如果可以,木埃言想就现在这样倒下。
他知道不是自己在舞动着肋差,而是这把妖刀在控制着他的身体不断战斗。
刀与拳头碰撞而产生的震动和身体上的疼痛还是能感觉得到的,不过比起这些来,木埃言对于对手的动作感知更加明显。
罪的出拳速度变慢了,越来越慢。
然后她像一只发条转尽的机巧人偶一样停下了。
她最后的拳头悬停在木埃言的侧面,就差几公分能贴到他的脸上。
木埃言得以松下一口气,重新掌握了身体主动权的他往后退了好几步,打了一个趔趄。
“我就说了,硬挨这么多下刀怎么可能会没事。”说完木埃言朝地上吐了口血沫。
罪静立在原地,松开了手中的拳头,放下了她仅剩的一条手臂。
这一次,黑影的手臂没能重新长出来。
但是她似乎是在笑着。
为什么?
“喂,就在这里死掉对于你来说算是一件没有任何意义的事情吧?”
木埃言半跪在地上说,他用肋差支撑着身体不至于倒下。
“你怎么想那是你的事情,人类,与我无关。”黑色人影纹丝不动,只有回答的声音从里面发出。
“我算是明白为什么说你是‘特别的存在’了,你果然很奇怪,不在乎别人想法的异想化......不以让他人认同为存在价值的‘异想’,到底是什么样的‘想法’?”

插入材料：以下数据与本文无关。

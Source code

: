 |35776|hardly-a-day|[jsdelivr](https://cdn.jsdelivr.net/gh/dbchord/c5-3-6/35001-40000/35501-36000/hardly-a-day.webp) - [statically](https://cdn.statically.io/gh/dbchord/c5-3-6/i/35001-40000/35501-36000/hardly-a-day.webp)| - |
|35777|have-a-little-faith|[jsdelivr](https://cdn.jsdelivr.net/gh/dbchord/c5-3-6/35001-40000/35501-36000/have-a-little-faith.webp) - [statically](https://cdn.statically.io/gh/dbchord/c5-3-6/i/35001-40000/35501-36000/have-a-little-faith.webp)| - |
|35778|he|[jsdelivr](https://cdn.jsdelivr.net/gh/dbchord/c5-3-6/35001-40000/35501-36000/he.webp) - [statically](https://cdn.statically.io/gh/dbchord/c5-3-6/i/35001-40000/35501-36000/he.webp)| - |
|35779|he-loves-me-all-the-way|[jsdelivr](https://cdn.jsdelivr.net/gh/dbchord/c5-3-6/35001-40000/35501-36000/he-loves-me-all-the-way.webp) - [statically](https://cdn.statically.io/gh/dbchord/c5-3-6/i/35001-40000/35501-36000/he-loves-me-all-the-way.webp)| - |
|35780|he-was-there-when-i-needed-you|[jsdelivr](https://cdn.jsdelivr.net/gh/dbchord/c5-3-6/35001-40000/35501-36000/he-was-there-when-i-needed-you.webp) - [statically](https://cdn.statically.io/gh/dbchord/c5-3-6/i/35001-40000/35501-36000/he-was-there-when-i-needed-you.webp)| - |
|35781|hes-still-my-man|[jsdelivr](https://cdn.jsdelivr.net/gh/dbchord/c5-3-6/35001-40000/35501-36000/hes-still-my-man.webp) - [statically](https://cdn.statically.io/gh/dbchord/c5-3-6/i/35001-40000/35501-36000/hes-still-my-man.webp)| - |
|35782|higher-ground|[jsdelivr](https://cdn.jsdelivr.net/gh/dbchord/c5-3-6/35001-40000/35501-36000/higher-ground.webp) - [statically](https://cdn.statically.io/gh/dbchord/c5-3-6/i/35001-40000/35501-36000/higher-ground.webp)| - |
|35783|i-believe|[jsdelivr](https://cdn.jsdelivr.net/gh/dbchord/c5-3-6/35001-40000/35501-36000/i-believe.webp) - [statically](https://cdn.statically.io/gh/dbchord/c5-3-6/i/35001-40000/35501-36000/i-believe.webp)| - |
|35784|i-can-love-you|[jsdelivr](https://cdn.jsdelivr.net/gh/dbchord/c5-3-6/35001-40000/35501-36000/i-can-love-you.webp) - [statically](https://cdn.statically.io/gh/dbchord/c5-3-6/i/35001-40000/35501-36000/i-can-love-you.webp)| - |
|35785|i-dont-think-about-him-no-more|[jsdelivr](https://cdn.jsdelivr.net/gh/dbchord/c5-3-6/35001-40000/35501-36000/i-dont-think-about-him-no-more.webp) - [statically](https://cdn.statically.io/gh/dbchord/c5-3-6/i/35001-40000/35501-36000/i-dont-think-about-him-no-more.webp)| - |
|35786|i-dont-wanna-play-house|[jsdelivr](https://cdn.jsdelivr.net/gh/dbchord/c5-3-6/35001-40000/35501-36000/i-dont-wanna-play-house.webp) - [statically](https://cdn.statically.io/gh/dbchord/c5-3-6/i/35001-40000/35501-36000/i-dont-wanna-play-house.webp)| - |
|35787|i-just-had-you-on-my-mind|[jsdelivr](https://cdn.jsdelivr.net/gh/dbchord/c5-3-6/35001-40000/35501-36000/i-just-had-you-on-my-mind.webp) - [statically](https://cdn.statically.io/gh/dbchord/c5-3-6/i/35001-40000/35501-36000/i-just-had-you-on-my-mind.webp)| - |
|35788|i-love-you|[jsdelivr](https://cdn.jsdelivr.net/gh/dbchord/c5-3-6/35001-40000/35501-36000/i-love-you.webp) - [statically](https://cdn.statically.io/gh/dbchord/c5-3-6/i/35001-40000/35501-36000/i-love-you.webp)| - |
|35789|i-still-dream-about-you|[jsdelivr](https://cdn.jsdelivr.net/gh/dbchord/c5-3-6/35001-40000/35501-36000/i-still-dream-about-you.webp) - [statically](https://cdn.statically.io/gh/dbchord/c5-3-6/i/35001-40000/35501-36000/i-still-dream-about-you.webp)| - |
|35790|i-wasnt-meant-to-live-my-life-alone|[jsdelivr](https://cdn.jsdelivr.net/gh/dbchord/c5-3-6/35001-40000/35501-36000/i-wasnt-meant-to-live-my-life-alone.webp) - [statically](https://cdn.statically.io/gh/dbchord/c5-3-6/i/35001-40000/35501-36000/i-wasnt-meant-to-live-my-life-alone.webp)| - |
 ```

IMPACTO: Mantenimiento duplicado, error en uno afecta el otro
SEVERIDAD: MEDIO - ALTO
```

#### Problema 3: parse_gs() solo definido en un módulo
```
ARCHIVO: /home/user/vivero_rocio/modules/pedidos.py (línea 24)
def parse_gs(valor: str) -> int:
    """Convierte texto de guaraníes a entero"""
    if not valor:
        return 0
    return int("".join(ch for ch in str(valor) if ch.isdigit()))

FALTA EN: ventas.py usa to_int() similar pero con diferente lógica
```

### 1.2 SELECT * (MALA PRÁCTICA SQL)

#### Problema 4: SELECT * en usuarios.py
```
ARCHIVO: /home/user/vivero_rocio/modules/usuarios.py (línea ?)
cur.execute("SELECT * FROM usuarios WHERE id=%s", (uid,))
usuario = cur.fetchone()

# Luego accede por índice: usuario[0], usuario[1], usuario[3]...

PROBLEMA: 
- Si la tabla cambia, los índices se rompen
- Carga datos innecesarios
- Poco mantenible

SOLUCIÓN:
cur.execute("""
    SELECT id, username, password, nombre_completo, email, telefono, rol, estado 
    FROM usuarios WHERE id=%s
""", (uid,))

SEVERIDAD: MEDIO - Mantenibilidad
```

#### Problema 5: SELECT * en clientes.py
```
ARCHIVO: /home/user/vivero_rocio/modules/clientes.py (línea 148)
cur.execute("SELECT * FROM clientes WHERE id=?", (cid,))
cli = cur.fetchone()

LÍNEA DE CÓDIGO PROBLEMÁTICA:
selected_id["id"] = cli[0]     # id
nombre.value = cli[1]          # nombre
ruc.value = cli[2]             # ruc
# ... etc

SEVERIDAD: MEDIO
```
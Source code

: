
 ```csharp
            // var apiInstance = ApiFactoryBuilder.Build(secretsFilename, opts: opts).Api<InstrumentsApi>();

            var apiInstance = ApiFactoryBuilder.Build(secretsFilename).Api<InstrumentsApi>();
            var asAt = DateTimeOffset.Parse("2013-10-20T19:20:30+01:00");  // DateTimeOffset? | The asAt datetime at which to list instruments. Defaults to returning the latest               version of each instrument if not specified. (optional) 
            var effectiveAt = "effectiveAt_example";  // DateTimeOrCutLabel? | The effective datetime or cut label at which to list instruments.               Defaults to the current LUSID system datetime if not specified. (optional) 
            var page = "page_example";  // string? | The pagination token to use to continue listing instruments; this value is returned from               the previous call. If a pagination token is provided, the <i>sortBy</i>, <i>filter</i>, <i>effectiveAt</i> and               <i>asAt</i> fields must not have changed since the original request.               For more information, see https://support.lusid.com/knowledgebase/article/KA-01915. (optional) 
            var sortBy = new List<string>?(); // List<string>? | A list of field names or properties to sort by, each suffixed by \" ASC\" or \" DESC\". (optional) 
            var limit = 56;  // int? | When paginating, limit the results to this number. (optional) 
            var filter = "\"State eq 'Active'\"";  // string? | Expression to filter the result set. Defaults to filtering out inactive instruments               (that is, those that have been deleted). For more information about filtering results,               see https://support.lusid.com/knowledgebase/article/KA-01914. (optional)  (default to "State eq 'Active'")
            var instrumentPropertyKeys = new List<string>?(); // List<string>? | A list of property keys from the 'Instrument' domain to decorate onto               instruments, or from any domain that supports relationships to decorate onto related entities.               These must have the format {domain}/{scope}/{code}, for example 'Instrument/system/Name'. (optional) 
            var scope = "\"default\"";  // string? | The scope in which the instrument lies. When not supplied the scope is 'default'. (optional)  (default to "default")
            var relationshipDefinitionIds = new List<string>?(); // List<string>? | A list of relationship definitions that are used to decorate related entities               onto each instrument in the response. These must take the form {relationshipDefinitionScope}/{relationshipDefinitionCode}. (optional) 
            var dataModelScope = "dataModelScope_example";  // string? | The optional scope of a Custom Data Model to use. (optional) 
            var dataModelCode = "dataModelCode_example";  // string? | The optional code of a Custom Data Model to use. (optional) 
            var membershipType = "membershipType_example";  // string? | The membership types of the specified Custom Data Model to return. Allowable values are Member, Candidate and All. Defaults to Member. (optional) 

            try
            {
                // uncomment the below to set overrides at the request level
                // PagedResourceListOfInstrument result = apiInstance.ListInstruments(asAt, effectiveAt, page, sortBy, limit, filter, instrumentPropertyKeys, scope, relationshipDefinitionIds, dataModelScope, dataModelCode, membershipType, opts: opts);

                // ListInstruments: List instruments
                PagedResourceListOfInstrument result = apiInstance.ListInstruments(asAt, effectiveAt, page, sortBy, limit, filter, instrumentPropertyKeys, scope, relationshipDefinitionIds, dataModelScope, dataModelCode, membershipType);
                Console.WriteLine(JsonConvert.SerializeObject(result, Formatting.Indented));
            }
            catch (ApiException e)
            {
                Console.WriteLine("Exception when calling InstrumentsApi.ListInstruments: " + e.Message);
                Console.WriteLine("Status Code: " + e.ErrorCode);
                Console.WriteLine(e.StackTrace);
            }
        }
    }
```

“闭嘴!用你手里的妖刀杀了我也不过是一眨眼的事情,哪里需要这么多废话,人类。”罪的语气里稍稍掺杂着烦躁。
“啊,那是因为我有必须要弄清楚的事情......在每一个很重要的疑问点的表面上你都有合适的理由,可是把你的理由穿贯穿起来却又特别的违和。”木埃言用手轻轻摩挲着肋差,他的血滴在了刀刃上,然后一点不沾的从刃尖滑落到地面。
“闭嘴,人类。”
“你不想听,那我就直接说结论好了——你是为了被杀掉,才会和我战斗的。”
这回罪没有再开口对木埃言说“闭嘴”。
真的是这样吗?木埃言完全不知道。
为什么罪要耗费时间和区区人类战斗?为什么拥有无比强大力量的异想化会和人类在同一力量层面上对等地互搏?为什么“消灭异想化一切之罪”的罪会在这里战败于一介人类少年的手上?.....
还有诸多类似的疑问,完全说不通,无论看上去有怎么样恰当的理由,就逻辑上而言还是太牵强了。
可是如果说这就是她所期望的结果呢?
为了被杀,才去战斗——上面那些不合理的行动就全部能够解释了。
那么究其原因,到底是为什么?
为什么她会期望着死?
木埃言终于理清了思路,他认为是时候要把自己想说的都说出来了。
“我说过,从一开始我就觉得很奇怪。
为什么你作为异想化、说自己叫做‘罪’,却又要消灭一切的‘罪’?
异想化的存在就是为了寻求他人的认同,按照自己的意愿将世界塑造成自己希望的模样......而不需要、不在乎别人是否认同的你又如何去改变这个世界?
这些我都不明白。
然后我忽然想起来——
你被称呼为‘异想化中的异想化’。”
“那又怎样,人类?”黑影的那边终于有了回应。
“是翻译之后的文意误差让我忽略了这一点,这最为重要的一点——异想中的异想,像是初学者一样字对字地‘秦央式’翻译的话,那就是‘ideas in ideas’。”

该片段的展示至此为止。